[Stored data]
---+---
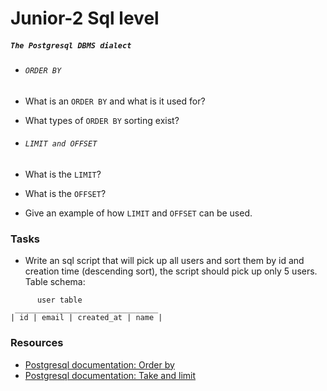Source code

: # Junior-2 Sql level

##### `The Postgresql DBMS dialect`

- ###### `ORDER BY`

- What is an `ORDER BY` and what is it used for?
- What types of `ORDER BY` sorting exist?

- ###### `LIMIT and OFFSET`

- What is the `LIMIT`?
- What is the `OFFSET`?
- Give an example of how `LIMIT` and `OFFSET` can be used.

### Tasks

- Write an sql script that will pick up all users and sort them by id and creation time (descending sort), the script should pick up only 5 users. Table schema:

```
      user table
 ________________________________
| id | email | created_at | name |
```

### Resources

- [Postgresql documentation: Order by](https://www.postgresql.org/docs/current/queries-order.html)
- [Postgresql documentation: Take and limit](https://www.postgresql.org/docs/current/queries-limit.html)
---+---
- **EXERCISE**: If a line in the records holds the string "https", count it, and give only the total.

- **TASK ANSWER**: 2